About this task: Copy only what lies from the line containing "or problems, contact" through the line containing "Before starting the" in the entries below, keeping both end lines exact and dropping every picture.

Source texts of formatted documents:
+---+

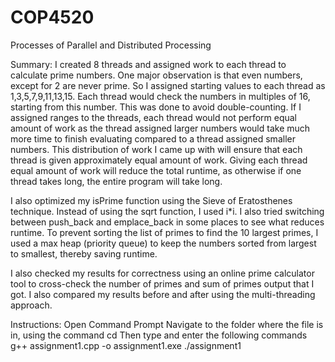 # COP4520
Processes of Parallel and Distributed Processing

Summary:
I created 8 threads and assigned work to each thread to calculate prime numbers. One major observation is that even numbers, except for 2 are never prime. So I assigned starting values to each thread as 1,3,5,7,9,11,13,15. Each thread would check the numbers in multiples of 16, starting from this number. This was done to avoid double-counting. If I assigned ranges to the threads, each thread would not perform equal amount of work as the thread assigned larger numbers would take much more time to finish evaluating compared to a thread assigned smaller numbers. This distribution of work I came up with will ensure that each thread is given approximately equal amount of work. Giving each thread equal amount of work will reduce the total runtime, as otherwise if one thread takes long, the entire program will take long. 

I also optimized my isPrime function using the Sieve of Eratosthenes technique. Instead of using the sqrt function, I used i*i. I also tried switching between push_back and emplace_back in some places to see what reduces runtime. To prevent sorting the list of primes to find the 10 largest primes, I used a max heap (priority queue) to keep the numbers sorted from largest to smallest, thereby saving runtime.

I also checked my results for correctness using an online prime calculator tool to cross-check the number of primes and sum of primes output that I got. I also compared my results before and after using the multi-threading approach.


Instructions:
Open Command Prompt
Navigate to the folder where the file is in, using the command cd
Then type and enter the following commands 
g++ assignment1.cpp -o assignment1.exe
./assignment1
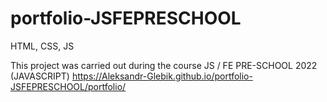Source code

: # portfolio-JSFEPRESCHOOL
HTML, CSS, JS

This project was carried out during the course JS / FE PRE-SCHOOL 2022 (JAVASCRIPT)
https://Aleksandr-Glebik.github.io/portfolio-JSFEPRESCHOOL/portfolio/
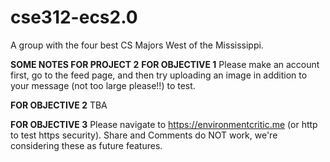 # cse312-ecs2.0
A group with the four best CS Majors West of the Mississippi.

**SOME NOTES FOR PROJECT 2**
**FOR OBJECTIVE 1**
Please make an account first, go to the feed page, and then try uploading an image in addition to your message (not too large please!!) to test. 

**FOR OBJECTIVE 2**
TBA

**FOR OBJECTIVE 3** 
Please navigate to https://environmentcritic.me (or http to test https security). 
Share and Comments do NOT work, we're considering these as future features.


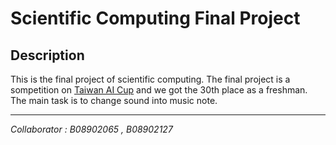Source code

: # Scientific Computing Final Project

## Description
This is the final project of scientific computing. The final project is a sompetition on [Taiwan AI Cup](https://aidea-web.tw/topic/bfcaa1b4-5b69-4f17-a5c4-f58ef7da68cb) and we got the 30th place as a freshman. The main task is to change sound into music note.

-------------------------------------
*Collaborator : B08902065 , B08902127*

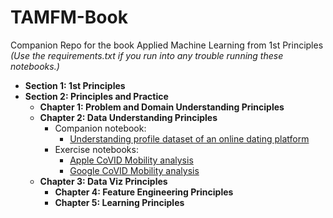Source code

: # TAMFM-Book
Companion Repo for the book Applied Machine Learning from 1st Principles *(Use the requirements.txt if you run into any trouble running these notebooks.)*
* **Section 1: 1st Principles**
* **Section 2: Principles and Practice**
   * **Chapter 1: Problem and Domain Understanding Principles**
   * **Chapter 2: Data Understanding Principles**
      * Companion notebook: 
        * [Understanding profile dataset of an online dating platform](https://nbviewer.jupyter.org/github/PrithivirajDamodaran/AMF1P-Book/blob/master/notebooks/Data%20Understanding.ipynb)
      * Exercise  notebooks:
        * [Apple CoVID Mobility analysis](https://nbviewer.jupyter.org/github/PrithivirajDamodaran/The-Applied-ML-Field-Manual-Book/blob/master/Chapter%202%3A%20Data%20Understanding%20Principles/Apple.ipynb)
        * [Google CoVID Mobility analysis](https://nbviewer.jupyter.org/github/PrithivirajDamodaran/The-Applied-ML-Field-Manual-Book/blob/master/Chapter%202%3A%20Data%20Understanding%20Principles/Google.ipynb)
  * **Chapter 3: Data Viz Principles**
     * **Chapter 4: Feature Engineering Principles**
     * **Chapter 5: Learning Principles**
      
   
   
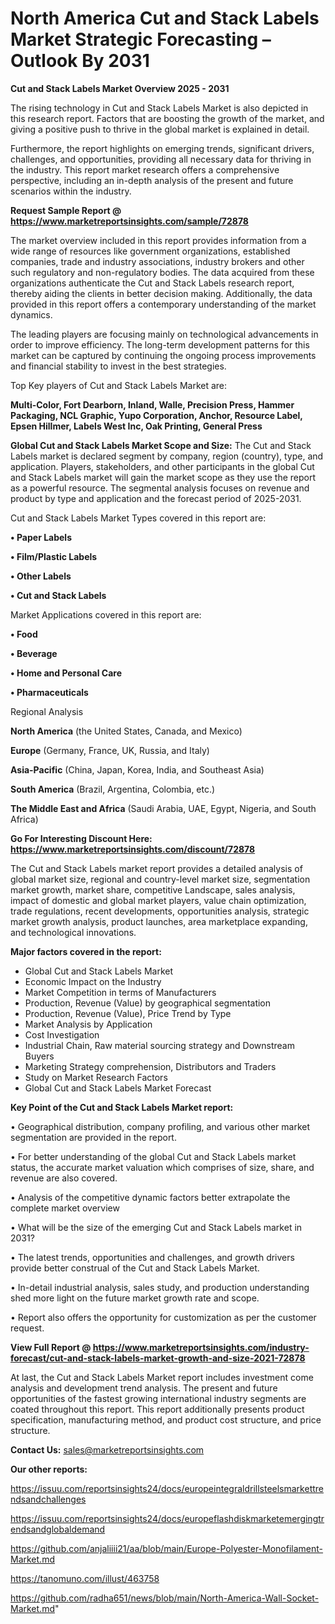 # North America Cut and Stack Labels Market Strategic Forecasting – Outlook By 2031

<Strong> Cut and Stack Labels Market Overview 2025 - 2031</strong>

The rising technology in Cut and Stack Labels Market is also depicted in this research report. Factors that are boosting the growth of the market, and giving a positive push to thrive in the global market is explained in detail.

Furthermore, the report highlights on emerging trends, significant drivers, challenges, and opportunities, providing all necessary data for thriving in the industry. This report market research offers a comprehensive perspective, including an in-depth analysis of the present and future scenarios within the industry.

<strong>Request Sample Report @ <a href=https://www.marketreportsinsights.com/sample/72878>https://www.marketreportsinsights.com/sample/72878</a></strong>

The market overview included in this report provides information from a wide range of resources like government organizations, established companies, trade and industry associations, industry brokers and other such regulatory and non-regulatory bodies. The data acquired from these organizations authenticate the Cut and Stack Labels research report, thereby aiding the clients in better decision making. Additionally, the data provided in this report offers a contemporary understanding of the market dynamics.

The leading players are focusing mainly on technological advancements in order to improve efficiency. The long-term development patterns for this market can be captured by continuing the ongoing process improvements and financial stability to invest in the best strategies.

Top Key players of Cut and Stack Labels Market are:

<strong>Multi-Color, Fort Dearborn, Inland, Walle, Precision Press, Hammer Packaging, NCL Graphic, Yupo Corporation, Anchor, Resource Label, Epsen Hillmer, Labels West Inc, Oak Printing, General Press</strong>

<strong><b>Global Cut and Stack Labels Market Scope and Size:</b></strong>
The Cut and Stack Labels market is declared segment by company, region (country), type, and application. Players, stakeholders, and other participants in the global Cut and Stack Labels market will gain the market scope as they use the report as a powerful resource. The segmental analysis focuses on revenue and product by type and application and the forecast period of 2025-2031.

Cut and Stack Labels Market Types covered in this report are:

<strong>• Paper Labels

• Film/Plastic Labels

• Other Labels

• Cut and Stack Labels</strong>

Market Applications covered in this report are:

<strong>• Food

• Beverage

• Home and Personal Care

• Pharmaceuticals</strong> 

Regional Analysis

<strong>North America</strong> (the United States, Canada, and Mexico)

<strong>Europe</strong> (Germany, France, UK, Russia, and Italy)

<strong>Asia-Pacific</strong> (China, Japan, Korea, India, and Southeast Asia)

<strong>South America</strong> (Brazil, Argentina, Colombia, etc.)

<strong>The Middle East and Africa</strong> (Saudi Arabia, UAE, Egypt, Nigeria, and South Africa)

<strong>Go For Interesting Discount Here: <a href=https://www.marketreportsinsights.com/discount/72878>https://www.marketreportsinsights.com/discount/72878</a></strong>

The Cut and Stack Labels market report provides a detailed analysis of global market size, regional and country-level market size, segmentation market growth, market share, competitive Landscape, sales analysis, impact of domestic and global market players, value chain optimization, trade regulations, recent developments, opportunities analysis, strategic market growth analysis, product launches, area marketplace expanding, and technological innovations.

<strong><b>Major factors covered in the report:</b></strong>
<ul>
  <li>Global Cut and Stack Labels Market </li>
  <li>Economic Impact on the Industry</li>
  <li>Market Competition in terms of Manufacturers</li>
  <li>Production, Revenue (Value) by geographical segmentation</li>
  <li>Production, Revenue (Value), Price Trend by Type</li>
  <li>Market Analysis by Application</li>
  <li>Cost Investigation</li>
  <li>Industrial Chain, Raw material sourcing strategy and Downstream Buyers</li>
  <li>Marketing Strategy comprehension, Distributors and Traders</li>
  <li>Study on Market Research Factors</li>
  <li>Global Cut and Stack Labels Market Forecast</li>
</ul>

<strong><b>Key Point of the Cut and Stack Labels Market report:</b></strong>

• Geographical distribution, company profiling, and various other market segmentation are provided in the report.

• For better understanding of the global Cut and Stack Labels market status, the accurate market valuation which comprises of size, share, and revenue are also covered.

• Analysis of the competitive dynamic factors better extrapolate the complete market overview

• What will be the size of the emerging Cut and Stack Labels market in 2031?

• The latest trends, opportunities and challenges, and growth drivers provide better construal of the Cut and Stack Labels Market.

• In-detail industrial analysis, sales study, and production understanding shed more light on the future market growth rate and scope.

• Report also offers the opportunity for customization as per the customer request.

<strong><b>View Full Report @ <a href=https://www.marketreportsinsights.com/industry-forecast/cut-and-stack-labels-market-growth-and-size-2021-72878>https://www.marketreportsinsights.com/industry-forecast/cut-and-stack-labels-market-growth-and-size-2021-72878</a></b></strong>


At last, the Cut and Stack Labels Market report includes investment come analysis and development trend analysis. The present and future opportunities of the fastest growing international industry segments are coated throughout this report. This report additionally presents product specification, manufacturing method, and product cost structure, and price structure.

<strong>Contact Us:</strong>
sales@marketreportsinsights.com

<strong>Our other reports:</strong>

<a href=https://issuu.com/reportsinsights24/docs/europeintegraldrillsteelsmarkettrendsandchallenges>https://issuu.com/reportsinsights24/docs/europeintegraldrillsteelsmarkettrendsandchallenges</a>

<a href=https://issuu.com/reportsinsights24/docs/europeflashdiskmarketemergingtrendsandglobaldemand>https://issuu.com/reportsinsights24/docs/europeflashdiskmarketemergingtrendsandglobaldemand</a>

<a href=https://github.com/anjaliiii21/aa/blob/main/Europe-Polyester-Monofilament-Market.md>https://github.com/anjaliiii21/aa/blob/main/Europe-Polyester-Monofilament-Market.md</a>

<a href=https://tanomuno.com/illust/463758>https://tanomuno.com/illust/463758</a>

<a href=https://github.com/radha651/news/blob/main/North-America-Wall-Socket-Market.md>https://github.com/radha651/news/blob/main/North-America-Wall-Socket-Market.md</a>"

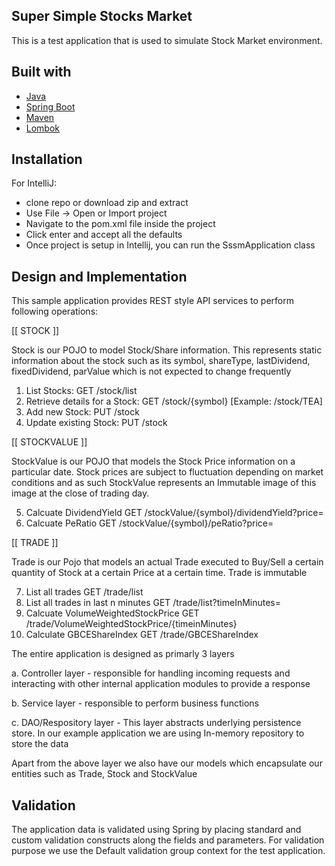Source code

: ## Super Simple Stocks Market

This is a test application that is used to simulate Stock Market environment.

## Built with
- [Java](https://www.oracle.com/technetwork/java/javase/downloads/jdk8-downloads-2133151.html)
- [Spring Boot](https://spring.io/projects/spring-boot)
- [Maven](https://maven.apache.org/)
- [Lombok](https://projectlombok.org/)

## Installation 

For IntelliJ:

- clone repo or download zip and extract
- Use File -> Open or Import project
- Navigate to the pom.xml file inside the project
- Click enter and accept all the defaults
- Once project is setup in Intellij, you can run the SssmApplication class
 

## Design and Implementation
This sample application provides REST style API services to perform following operations:

[[ STOCK ]]

Stock is our POJO to model Stock/Share information. This represents static information about the stock such
as its symbol, shareType, lastDividend, fixedDividend, parValue which is not expected to change frequently

1. List Stocks: 						GET 	/stock/list
2. Retrieve details for a Stock: 		GET 	/stock/{symbol}  [Example: /stock/TEA]
3. Add new Stock:						PUT 	/stock
4. Update existing Stock:				PUT		/stock

[[ STOCKVALUE ]]

StockValue is our POJO that models the Stock Price information on a particular date. Stock prices are subject to fluctuation
depending on market conditions and as such StockValue represents an Immutable image of this image at the close of trading day.

5. Calcuate DividendYield 				GET		/stockValue/{symbol}/dividendYield?price=
6. Calcuate PeRatio 					GET		/stockValue/{symbol}/peRatio?price=

[[ TRADE ]]

Trade is our Pojo that models an actual Trade executed to Buy/Sell a certain quantity of Stock at a certain Price at a certain time.
Trade is immutable 

7. List all trades						GET 	/trade/list
8. List all trades in last n minutes	GET 	/trade/list?timeInMinutes=
9. Calcuate VolumeWeightedStockPrice 	GET		/trade/VolumeWeightedStockPrice/{timeinMinutes}
10. Calculate GBCEShareIndex			GET 	/trade/GBCEShareIndex


The entire application is designed as primarly 3 layers

a. Controller layer - responsible for handling incoming requests and interacting with other internal application modules to provide a response

b. Service layer - responsible to perform business functions

c. DAO/Respository layer - This layer abstracts underlying persistence store. In our example application we are using In-memory repository to store 
the data

Apart from the above layer we also have our models which encapsulate our entities such as Trade, Stock and StockValue

## Validation

The application data is validated using Spring by placing standard and custom validation constructs along the fields and parameters.
For validation purpose we use the Default validation group context for the test application.


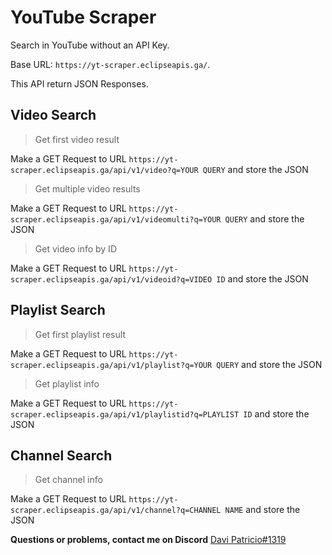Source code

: # YouTube Scraper
Search in YouTube without an API Key. 

Base URL: `https://yt-scraper.eclipseapis.ga/`. 

This API return JSON Responses. 

## Video Search
> Get first video result

Make a GET Request to URL `https://yt-scraper.eclipseapis.ga/api/v1/video?q=YOUR QUERY` and store the JSON 

> Get multiple video results

Make a GET Request to URL `https://yt-scraper.eclipseapis.ga/api/v1/videomulti?q=YOUR QUERY` and store the JSON 

> Get video info by ID

Make a GET Request to URL `https://yt-scraper.eclipseapis.ga/api/v1/videoid?q=VIDEO ID` and store the JSON 

## Playlist Search
> Get first playlist result

Make a GET Request to URL `https://yt-scraper.eclipseapis.ga/api/v1/playlist?q=YOUR QUERY` and store the JSON 

> Get playlist info

Make a GET Request to URL `https://yt-scraper.eclipseapis.ga/api/v1/playlistid?q=PLAYLIST ID` and store the JSON 

## Channel Search

> Get channel info

Make a GET Request to URL `https://yt-scraper.eclipseapis.ga/api/v1/channel?q=CHANNEL NAME` and store the JSON 
 

**Questions or problems, contact me on Discord** [Davi Patricio#1319](https://discord.com/users/704468807229505637) 
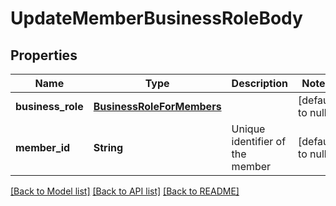 # UpdateMemberBusinessRoleBody
## Properties

| Name | Type | Description | Notes |
|------------ | ------------- | ------------- | -------------|
| **business\_role** | [**BusinessRoleForMembers**](BusinessRoleForMembers.md) |  | [default to null] |
| **member\_id** | **String** | Unique identifier of the member | [default to null] |

[[Back to Model list]](../README.md#documentation-for-models) [[Back to API list]](../README.md#documentation-for-api-endpoints) [[Back to README]](../README.md)

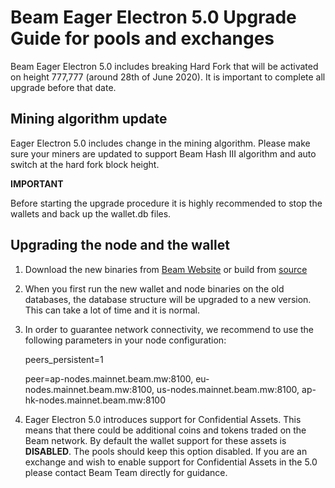 # Beam Eager Electron 5.0 Upgrade Guide for pools and exchanges

Beam Eager Electron 5.0 includes breaking Hard Fork that will be activated on height 777,777 (around 28th of June 2020). It is important to complete all upgrade before that date.

## Mining algorithm update

Eager Electron 5.0 includes change in the mining algorithm. Please make sure your miners are updated to support Beam Hash III algorithm and auto switch at the hard fork block height. 

**IMPORTANT**

Before starting the upgrade procedure it is highly recommended to stop the wallets and back up the wallet.db files.

## Upgrading the node and the wallet

1. Download the new binaries from [Beam Website](/downloads) or build from [source](https://github.com/BeamMW/beam/tree/mainnet)

2. When you first run the new wallet and node binaries on the old databases, the database structure will be upgraded to a new version. This can take a lot of time and it is normal.

3. In order to guarantee network connectivity, we recommend to use the following parameters in your node configuration:

    peers_persistent=1

    peer=ap-nodes.mainnet.beam.mw:8100, eu-nodes.mainnet.beam.mw:8100, us-nodes.mainnet.beam.mw:8100, ap-hk-nodes.mainnet.beam.mw:8100

4. Eager Electron 5.0 introduces support for Confidential Assets. This means that there could be additional coins and tokens traded on the Beam network. By default the wallet support for these assets is **DISABLED**. The pools should keep this option disabled. If you are an exchange and wish to enable support for Confidential Assets in the 5.0 please contact Beam Team directly for guidance.





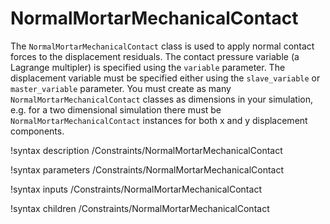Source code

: # NormalMortarMechanicalContact

The `NormalMortarMechanicalContact` class is used to apply normal contact forces
to the displacement residuals. The contact pressure variable (a Lagrange
multipler) is specified using the `variable` parameter. The displacement variable
must be specified either using the `slave_variable` or `master_variable`
parameter. You must create as many `NormalMortarMechanicalContact` classes as
dimensions in your simulation, e.g. for a two dimensional simulation there must
be `NormalMortarMechanicalContact` instances for both x and y displacement components.

!syntax description /Constraints/NormalMortarMechanicalContact

!syntax parameters /Constraints/NormalMortarMechanicalContact

!syntax inputs /Constraints/NormalMortarMechanicalContact

!syntax children /Constraints/NormalMortarMechanicalContact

+---+

Output of the task:
**Questions or problems, contact me on Discord** [Davi Patricio#1319](https://discord.com/users/704468807229505637) 
 # UpdateMemberBusinessRoleBody
## Properties

| Name | Type | Description | Notes |
|------------ | ------------- | ------------- | -------------|
| **business\_role** | [**BusinessRoleForMembers**](BusinessRoleForMembers.md) |  | [default to null] |
| **member\_id** | **String** | Unique identifier of the member | [default to null] |

[[Back to Model list]](../README.md#documentation-for-models) [[Back to API list]](../README.md#documentation-for-api-endpoints) [[Back to README]](../README.md)

 # Beam Eager Electron 5.0 Upgrade Guide for pools and exchanges

Beam Eager Electron 5.0 includes breaking Hard Fork that will be activated on height 777,777 (around 28th of June 2020). It is important to complete all upgrade before that date.

## Mining algorithm update

Eager Electron 5.0 includes change in the mining algorithm. Please make sure your miners are updated to support Beam Hash III algorithm and auto switch at the hard fork block height. 

**IMPORTANT**

Before starting the upgrade procedure it is highly recommended to stop the wallets and back up the wallet.db files.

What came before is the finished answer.